Windward angle	Wind resistance of an existing antenna radome	Wind resistance of the antenna radome in this application	Increased by
0°	1088	651	-67.3%
10°	1060	677	-56.4%
20°	1256	636	-97.6%
30°	1139	623	-82.9%
40°	1050	720	-45.8%
50°	940	844	-11.3%
60°	946	933	-1.4%
70°	927	871	-6.5%
80°	647	877	26.2%
90°	753	897	16.1%
100°	977	853	-14.5%
110°	851	890	4.4%
120°	1058	970	-9.1%
130°	1135	877	-29.4%
140°	1139	798	-42.8%
150°	1083	800	-35.5%
160°	933	803	-16.2%
170°	823	760	-8.3%
180°	633	695	9.0%

[0064] In the foregoing Table 1, when the windward angle is 0°, the antenna radome in the wind tunnel is in the following first state: The wind direction in the wind tunnel directly faces a protruding peak portion of the antenna radome in this application (that is, the wind direction faces a portion formed by the other ends of the third arc segment ARC3 and the sixth arc segment ARC6 of each section of the antenna radome, and the wind direction is an extending direction of the reference line). When the windward angle is 180°, the antenna radome in the wind tunnel is in the following second state: The wind direction in the wind tunnel directly faces a flat portion of the antenna radome in this application (that is, the wind direction faces a portion formed by the linear segment LS of each section of the antenna radome, and the wind direction is the extending direction of the reference line). The other windward angles are angles by which the antenna radome turns about the central axis of the antenna radome from the first state to the second state.

[0065] Further, this application further provides an antenna apparatus. The antenna apparatus may be an antenna apparatus used in a wireless base station of a communication network. Based on a condition of a component that implements an antenna function, the antenna apparatus may include one or more antenna radomes. When the antenna apparatus includes a plurality of antenna radomes, these antenna radomes are arranged in a circular array, and a protruding portion of each antenna radome faces the outer side of the circular array.

[0066] The foregoing describes example embodiments of specific implementations of this application and related variations. The following provides supplementary descriptions.

i: Although it is described in the foregoing embodiment that the antenna apparatus is an antenna apparatus used in a wireless base station of a communication network, this application is not limited thereto. The antenna apparatus in this application may be used for another purpose.

ii: It may be understood that a plurality of parallel tripwires may be disposed on the antenna radome, and that the shape and dimension of the section of the tripwire are also not limited to the shape and dimension described in the foregoing embodiment, but may be adjusted as required.

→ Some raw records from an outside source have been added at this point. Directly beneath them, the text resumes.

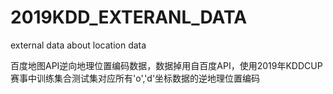 # 2019KDD_EXTERANL_DATA
external data about location data

  
  百度地图API逆向地理位置编码数据，数据掉用自百度API，使用2019年KDDCUP赛事中训练集合测试集对应所有'o','d'坐标数据的逆地理位置编码
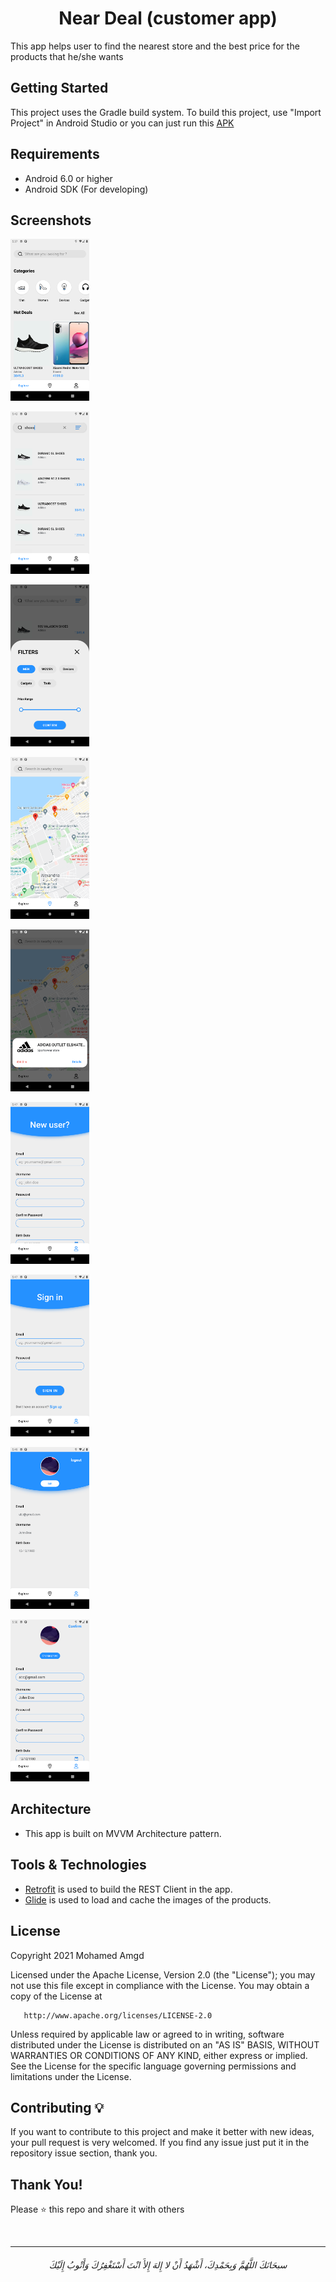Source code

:<h1 align="center"> Near Deal (customer app) </h1>

This app helps user to find the nearest store and the best price for the products that he/she wants

## Getting Started

This project uses the Gradle build system. To build this project,
use "Import Project" in Android Studio or you can just run this [APK](https://github.com/MohamedAmgd/Near-Deal-Customer-App/releases/download/release/Near.Deal.apk)

## Requirements
- Android 6.0 or higher
- Android SDK (For developing)

## Screenshots

<img src="/screenshots/1 - Explore screen.png" width="25%" height="25%"/><br>

<img src="/screenshots/2 - Search screen 2.png" width="25%" height="25%"/><br>

<img src="/screenshots/3 - Filter screen.png" width="25%" height="25%"/><br>

<img src="/screenshots/4 - Nearby shops screen.png" width="25%" height="25%"/><br>

<img src="/screenshots/5 - Nearby shops screen 2.png" width="25%" height="25%"/><br>

<img src="/screenshots/6 - Sign up screen 1.png" width="25%" height="25%"/><br>

<img src="/screenshots/7 - Sign in screen.png" width="25%" height="25%"/><br>

<img src="/screenshots/8 - User info scree.png" width="25%" height="25%"/><br>

<img src="/screenshots/9 - Edit user info screen.png" width="25%" height="25%"/><br>

## Architecture

- This app is built on MVVM Architecture pattern.

## Tools & Technologies

- [Retrofit](https://github.com/square/retrofit) is used to build the REST Client in the app.
- [Glide](https://github.com/bumptech/glide) is used to load and cache the images of the products.


## License

Copyright 2021 Mohamed Amgd

Licensed under the Apache License, Version 2.0 (the "License");
you may not use this file except in compliance with the License.
You may obtain a copy of the License at

       http://www.apache.org/licenses/LICENSE-2.0

Unless required by applicable law or agreed to in writing, software
distributed under the License is distributed on an "AS IS" BASIS,
WITHOUT WARRANTIES OR CONDITIONS OF ANY KIND, either express or implied.
See the License for the specific language governing permissions and
limitations under the License.


## Contributing 💡
If you want to contribute to this project and make it better with new ideas, your pull request is very welcomed.
If you find any issue just put it in the repository issue section, thank you.


## Thank You!
Please ⭐️ this repo and share it with others


<br>


-----------


<h6 align="center">سبحَانَكَ اللَّهُمَّ وَبِحَمْدِكَ، أَشْهَدُ أَنْ لا إِلهَ إِلأَ انْتَ أَسْتَغْفِرُكَ وَأَتْوبُ إِلَيْكَ</h6>
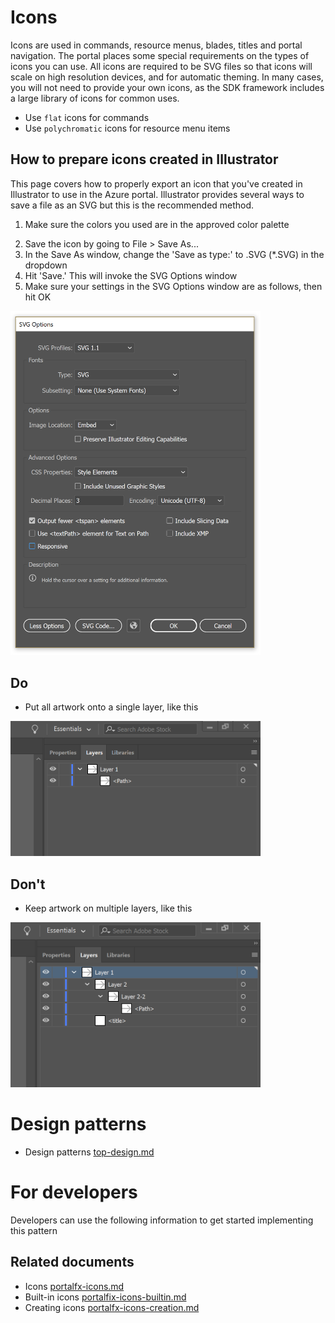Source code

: ﻿# Icons
Icons are used in commands, resource menus, blades, titles and portal navigation. The portal places some special requirements on the types of icons you can use. All icons are required to be SVG files so that icons will scale on high resolution devices, and for automatic theming.
In many cases, you will not need to provide your own icons, as the SDK framework includes a large library of icons for common uses.

* Use `flat` icons for commands
* Use `polychromatic` icons for resource menu items

<a name="how-to-prepare-icons-created-in-illustrator"></a>
## How to prepare icons created in Illustrator
This page covers how to properly export an icon that you've created in Illustrator to use in the Azure portal. Illustrator provides several ways to save a file as an SVG but this is the recommended method.

1. Make sure the colors you used are in the approved color palette
<!--TODO Claire to get link to palette -->
2. Save the icon by going to File > Save As...
3. In the Save As window, change the 'Save as type:'  to .SVG (*.SVG) in the dropdown
4. Hit 'Save.' This will invoke the SVG Options window
5. Make sure your settings in the SVG Options window are as follows, then hit OK
<div style="max-width:400px">
<img alttext="Page with list example" src="../media/design-patterns-icons/icons-export-settings.png"  />
</div>

<a name="do"></a>
## Do
 - Put all artwork onto a single layer, like this
<div style="max-width:400px">
<img alttext="Page with list example" src="../media/design-patterns-icons/icons-layers-do.png"  />
</div>

<a name="don-t"></a>
## Don&#39;t
 - Keep artwork on multiple layers, like this
 <div style="max-width:400px">
<img alttext="Page with list example" src="../media/design-patterns-icons/icons-layers-dont.png"  />
</div>

<a name="design-patterns"></a>
# Design patterns
* Design patterns [top-design.md](top-design.md)

<a name="for-developers"></a>
# For developers
Developers can use the following information to get started implementing this pattern

<a name="for-developers-related-documents"></a>
## Related documents

* Icons [portalfx-icons.md](portalfx-icons.md)
* Built-in icons [portalfix-icons-builtin.md](portalfix-icons-builtin.md)
* Creating icons [portalfx-icons-creation.md](portalfx-icons-creation.md)
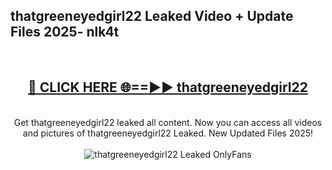<h2>thatgreeneyedgirl22 Leaked Video + Update Files 2025- nlk4t</h2>
<br>
<div align="center">
<h2><a href="https://libra.edu.pl?thatgreeneyedgirl22" rel="nofollow">🔴 CLICK HERE 🌐==►► thatgreeneyedgirl22</a></h2>
<br>
Get thatgreeneyedgirl22 leaked all content. Now you can access all videos and pictures of thatgreeneyedgirl22 Leaked. New Updated Files 2025!
<br>
<br>
<a href="https://libra.edu.pl?thatgreeneyedgirl22" rel="nofollow" data-target="animated-image.originalLink"><img src="https://i.ibb.co.com/WyWwxjT/player-gif2.gif" alt="thatgreeneyedgirl22 Leaked OnlyFans" style="max-width: 100%; display: inline-block;" data-target="animated-image.originalImage"></a>
</div>
<br>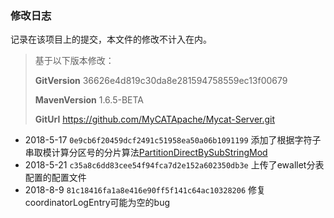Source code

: ### 修改日志

记录在该项目上的提交，本文件的修改不计入在内。

> 基于以下版本修改：
>
> **GitVersion**  36626e4d819c30da8e281594758559ec13f00679
>
> **MavenVersion**  1.6.5-BETA
>
> **GitUrl**  https://github.com/MyCATApache/Mycat-Server.git

- 2018-5-17 `0e9cb6f20459dcf2491c51958ea50a06b1091199` 添加了根据字符子串取模计算分区号的分片算法[PartitionDirectBySubStringMod](https://github.com/Sunxiai51/Mycat-Server/blob/0e9cb6f20459dcf2491c51958ea50a06b1091199/src/main/java/io/mycat/route/function/PartitionDirectBySubStringMod.java)
- 2018-5-21 `c35a8c6dd83cee54f94fca7d2e152a602350db3e` 上传了ewallet分表配置的配置文件
- 2018-8-9 `81c18416fa1a8e416e90ff5f141c64ac10328206` 修复coordinatorLogEntry可能为空的bug

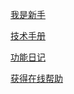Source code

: [我是新手](/help/new.md)

[技术手册](/help/tech.md)

[功能日记](/help/function-dairy.md)

[获得在线帮助](/help/online-help.md)




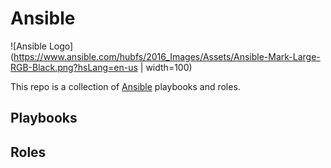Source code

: # Ansible

![Ansible Logo](https://www.ansible.com/hubfs/2016_Images/Assets/Ansible-Mark-Large-RGB-Black.png?hsLang=en-us | width=100)

This repo is a collection of [Ansible](https://www.ansible.com/) playbooks and roles.

## Playbooks

## Roles
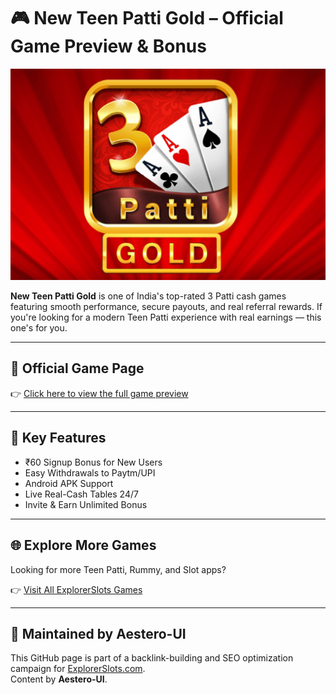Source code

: # 🎮 New Teen Patti Gold – Official Game Preview & Bonus

![New Teen Patti Gold](https://raw.githubusercontent.com/Aestero-UI/new-teen-patti-gold/main/teen%20patti%20gold.png)

**New Teen Patti Gold** is one of India's top-rated 3 Patti cash games featuring smooth performance, secure payouts, and real referral rewards. If you're looking for a modern Teen Patti experience with real earnings — this one's for you.

---

## 🔗 Official Game Page

👉 [Click here to view the full game preview](https://www.explorerslots.com/preview.html?slug=New-Teen-Patti-Gold)

---

## 📲 Key Features

- ₹60 Signup Bonus for New Users  
- Easy Withdrawals to Paytm/UPI  
- Android APK Support  
- Live Real-Cash Tables 24/7  
- Invite & Earn Unlimited Bonus

---

## 🌐 Explore More Games

Looking for more Teen Patti, Rummy, and Slot apps?

👉 [Visit All ExplorerSlots Games](https://aestero-ui.github.io/games/)

---

## 👤 Maintained by Aestero-UI

This GitHub page is part of a backlink-building and SEO optimization campaign for [ExplorerSlots.com](https://www.explorerslots.com).  
Content by **Aestero-UI**.
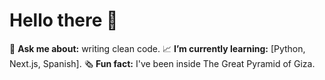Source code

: # Hello there 👋

💬 **Ask me about:** writing clean code.
📈 **I’m currently learning:** [Python, Next.js, Spanish].
🗞️ **Fun fact:** I've been inside The Great Pyramid of Giza.

<!--
Here are some ideas to get you started:

- 🔭 I’m currently working on ... 
- 🌱 I’m currently learning ...
- 👯 I’m looking to collaborate on ...
- 🤔 I’m looking for help with ...
-->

[0067] Although this application is described with reference to embodiments, in a process of implementing this application that claims protection, a person skilled in the art may understand and implement another variation of the disclosed embodiments by viewing the accompanying drawings, disclosed content, and the appended claims. In the claims, "comprising" does not exclude another component or another step, and "a" or "one" does not exclude a meaning of plurality. Some measures are recorded in dependent claims that are different from each other, but this does not mean that these measures cannot be combined to produce a better effect.

[0068] Embodiments of this application have been described above. The foregoing descriptions are examples, not exhaustive, and are not limited to the disclosed embodiments. Many modifications and variations are apparent to a person of ordinary skill in the art without departing from the scope and spirit of the described embodiments. Selection of terms used in this specification is intended to best explain principles of embodiments, actual application, or improvements to technologies in the market, or to enable another person of ordinary skill in the art to understand embodiments disclosed in this specification.

Claims

1. An antenna radome, wherein a space for accommodating an antenna is formed in the antenna radome, and in a cross section perpendicular to a length direction of the antenna radome, at least a part of an antenna radome body of the antenna radome has the following section shape:

the section shape is formed as a closed shape, wherein the section shape comprises a linear segment, and the section shape is symmetric with respect to a reference line that passes through a midpoint of the linear segment and that is perpendicular to the linear segment; and

on each side of the reference line, the section shape comprises a plurality of arc segments that are connected to an end, on the side, of the linear segment, all circle centers corresponding to the arc segments are in the closed shape, and curvature radii of the plurality of arc segments sequentially increase from the end on the side.

2. The antenna radome according to claim 1, wherein a chamfer is formed at a joint between two adjacent arc segments.

3. The antenna radome according to claim 1 or 2, wherein on one side of the reference line, the section shape comprises a first arc segment, a second arc segment, and a third arc segment, one end of the first arc segment is connected to an end, on the one side, of the linear segment, the other end of the first arc segment is connected to one end of the second arc segment, and the other end of the second arc segment is connected to one end of the third arc segment.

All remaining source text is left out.